Exostoses: congenital multiple

(multiple osteochondromas, distorting chondrodysplasia, Bessel-Hagen disease, multiple exostoses disease)

Rare. The prevalence is estimated at 1/50,000. Autosomal dominant transmission of a mutation of the EXT1 (8q24-11), EXT2 (11p11.2) or EXT3 (19p) gene in 90 % of cases. Onset between a few months and 20 years of age. Exostoses are benign bone outgrowths surrounded by cartilage (osteochondromas). They grow and increase in size in the first decade of life and stop growing when growth plates close at puberty. Their size and number vary widely, with an number of locations averaging between 15 to 18. They usually appear at the extremities of long bones (metaphyseal area): knees, shoulders, ankles and wrists are the most frequently affected areas. The ribs, vertebrae and pelvis are less often affected.
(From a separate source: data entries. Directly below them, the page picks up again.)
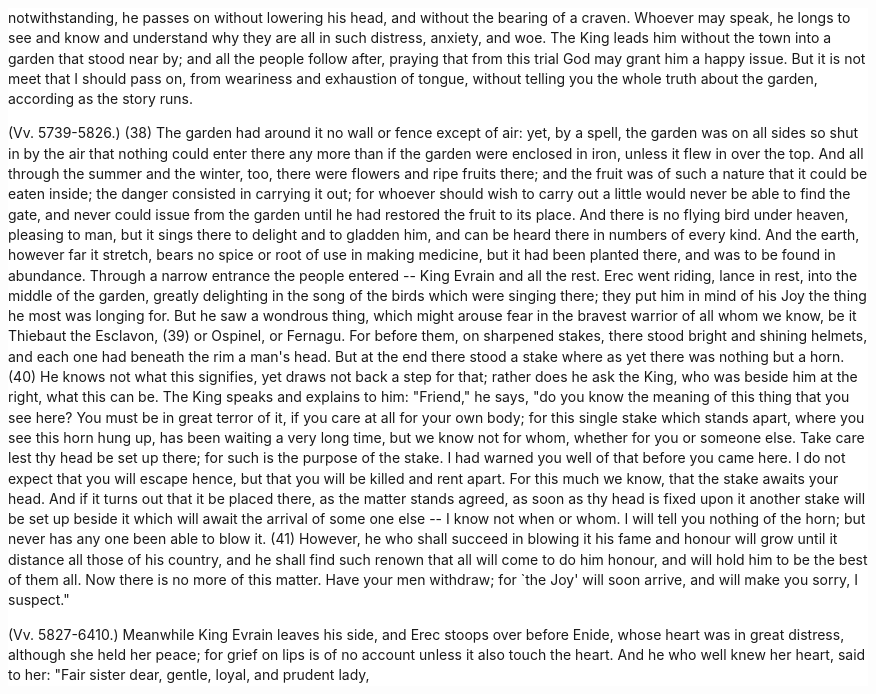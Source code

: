  notwithstanding, he passes on without lowering his head, and
 without the bearing of a craven.  Whoever may speak, he longs to
 see and know and understand why they are all in such distress,
 anxiety, and woe.  The King leads him without the town into a
 garden that stood near by; and all the people follow after,
 praying that from this trial God may grant him a happy issue. 
 But it is not meet that I should pass on, from weariness and
 exhaustion of tongue, without telling you the whole truth about
 the garden, according as the story runs.
 </p><p>
 (Vv. 5739-5826.) (38) The garden had around it no wall or fence
 except of air: yet, by a spell, the garden was on all sides so
 shut in by the air that nothing could enter there any more than
 if the garden were enclosed in iron, unless it flew in over the
 top.  And all through the summer and the winter, too, there were
 flowers and ripe fruits there; and the fruit was of such a nature
 that it could be eaten inside; the danger consisted in carrying
 it out; for whoever should wish to carry out a little would never
 be able to find the gate, and never could issue from the garden
 until he had restored the fruit to its place.  And there is no
 flying bird under heaven, pleasing to man, but it sings there to
 delight and to gladden him, and can be heard there in numbers of
 every kind.  And the earth, however far it stretch, bears no
 spice or root of use in making medicine, but it had been planted
 there, and was to be found in abundance.  Through a narrow
 entrance the people entered -- King Evrain and all the rest. 
 Erec went riding, lance in rest, into the middle of the garden,
 greatly delighting in the song of the birds which were singing
 there; they put him in mind of his Joy the thing he most was
 longing for.  But he saw a wondrous thing, which might arouse
 fear in the bravest warrior of all whom we know, be it Thiebaut
 the Esclavon, (39) or Ospinel, or Fernagu.  For before them, on
 sharpened stakes, there stood bright and shining helmets, and
 each one had beneath the rim a man's head.  But at the end there
 stood a stake where as yet there was nothing but a horn. (40)  He
 knows not what this signifies, yet draws not back a step for
 that; rather does he ask the King, who was beside him at the
 right, what this can be.  The King speaks and explains to him:
 "Friend," he says, "do you know the meaning of this thing that
 you see here?  You must be in great terror of it, if you care at
 all for your own body; for this single stake which stands apart,
 where you see this horn hung up, has been waiting a very long
 time, but we know not for whom, whether for you or someone else.
 Take care lest thy head be set up there; for such is the purpose
 of the stake.  I had warned you well of that before you came
 here.  I do not expect that you will escape hence, but that you
 will be killed and rent apart.  For this much we know, that the
 stake awaits your head.  And if it turns out that it be placed
 there, as the matter stands agreed, as soon as thy head is fixed
 upon it another stake will be set up beside it which will await
 the arrival of some one else -- I know not when or whom.  I will
 tell you nothing of the horn; but never has any one been able to
 blow it. (41)  However, he who shall succeed in blowing it his
 fame and honour will grow until it distance all those of his
 country, and he shall find such renown that all will come to do
 him honour, and will hold him to be the best of them all.  Now
 there is no more of this matter.  Have your men withdraw; for
 `the Joy' will soon arrive, and will make you sorry, I suspect."
 </p><p>
 (Vv. 5827-6410.)  Meanwhile King Evrain leaves his side, and Erec
 stoops over before Enide, whose heart was in great distress,
 although she held her peace; for grief on lips is of no account
 unless it also touch the heart.  And he who well knew her heart,
 said to her: "Fair sister dear, gentle, loyal, and prudent lady,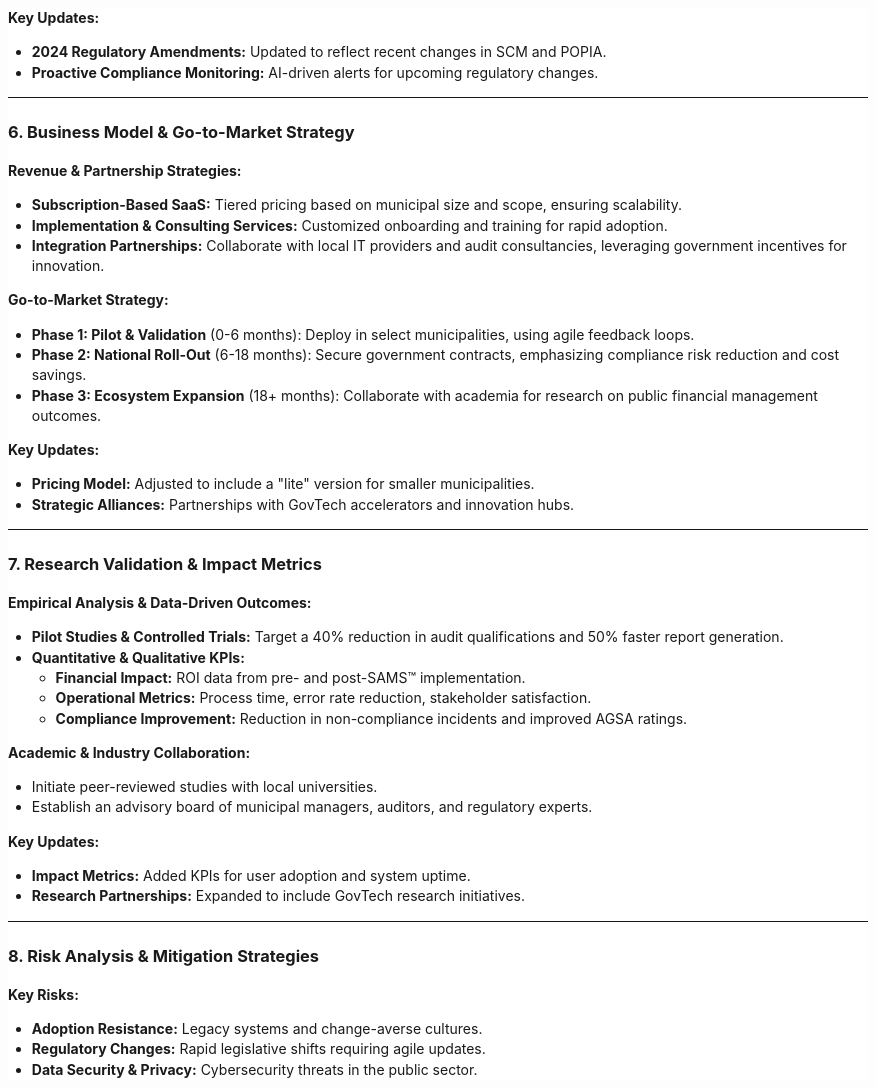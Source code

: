 **Key Updates:**  
- **2024 Regulatory Amendments:** Updated to reflect recent changes in SCM and POPIA.  
- **Proactive Compliance Monitoring:** AI-driven alerts for upcoming regulatory changes.

---

### 6. Business Model & Go-to-Market Strategy
**Revenue & Partnership Strategies:**  
- **Subscription-Based SaaS:** Tiered pricing based on municipal size and scope, ensuring scalability.  
- **Implementation & Consulting Services:** Customized onboarding and training for rapid adoption.  
- **Integration Partnerships:** Collaborate with local IT providers and audit consultancies, leveraging government incentives for innovation.

**Go-to-Market Strategy:**  
- **Phase 1: Pilot & Validation** (0-6 months): Deploy in select municipalities, using agile feedback loops.  
- **Phase 2: National Roll-Out** (6-18 months): Secure government contracts, emphasizing compliance risk reduction and cost savings.  
- **Phase 3: Ecosystem Expansion** (18+ months): Collaborate with academia for research on public financial management outcomes.

**Key Updates:**  
- **Pricing Model:** Adjusted to include a "lite" version for smaller municipalities.  
- **Strategic Alliances:** Partnerships with GovTech accelerators and innovation hubs.

---

### 7. Research Validation & Impact Metrics
**Empirical Analysis & Data-Driven Outcomes:**  
- **Pilot Studies & Controlled Trials:** Target a 40% reduction in audit qualifications and 50% faster report generation.  
- **Quantitative & Qualitative KPIs:**  
  - **Financial Impact:** ROI data from pre- and post-SAMS™ implementation.  
  - **Operational Metrics:** Process time, error rate reduction, stakeholder satisfaction.  
  - **Compliance Improvement:** Reduction in non-compliance incidents and improved AGSA ratings.

**Academic & Industry Collaboration:**  
- Initiate peer-reviewed studies with local universities.  
- Establish an advisory board of municipal managers, auditors, and regulatory experts.

**Key Updates:**  
- **Impact Metrics:** Added KPIs for user adoption and system uptime.  
- **Research Partnerships:** Expanded to include GovTech research initiatives.

---

### 8. Risk Analysis & Mitigation Strategies
**Key Risks:**  
- **Adoption Resistance:** Legacy systems and change-averse cultures.  
- **Regulatory Changes:** Rapid legislative shifts requiring agile updates.  
- **Data Security & Privacy:** Cybersecurity threats in the public sector.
Most are asymptomatic and localized in bones that grow from the cartilage, such as the extremities of the long bones.

These hard, smooth deformities can:

- distort a limb: in case of shortening of the ulna, refer to Bessel-Hagen deformity

- be painful by compression of a nerve, a vessel or by interfering with the movements of a joint

- cause a pneumo- or hemothorax in case of costal localization

- degenerate in peripheral chondrosarcoma in 0.5-5 % of cases.

Treatment: surgical resection in case of pain or deformation; monitoring for a possible risk of degeneration.

Differential diagnosis: unique exostosis (osteochondroma), Ollier's disease, metachondromatosis, Langer-Giedion syndrome, deletion 11p11 (which causes the loss of the EXT2 gene)

Anesthetic implications:

check for any thoracic localization; multiple procedures

References :

- Codron F, Vangrunderbeek N, Florea O, Duvet S, Lamblin C.
Hémothorax spontané compliquant une maladie des exostoses multiples.
Rev Mal Respir 2008 ; 25 : 87-90.

- Chawla JK, Jackson M, Munro FR.
Spontaneous pneumothoraces in hereditary multiple exostoses.
Arch Dis Child 2013; 98: 495-6.

Updated: February 2020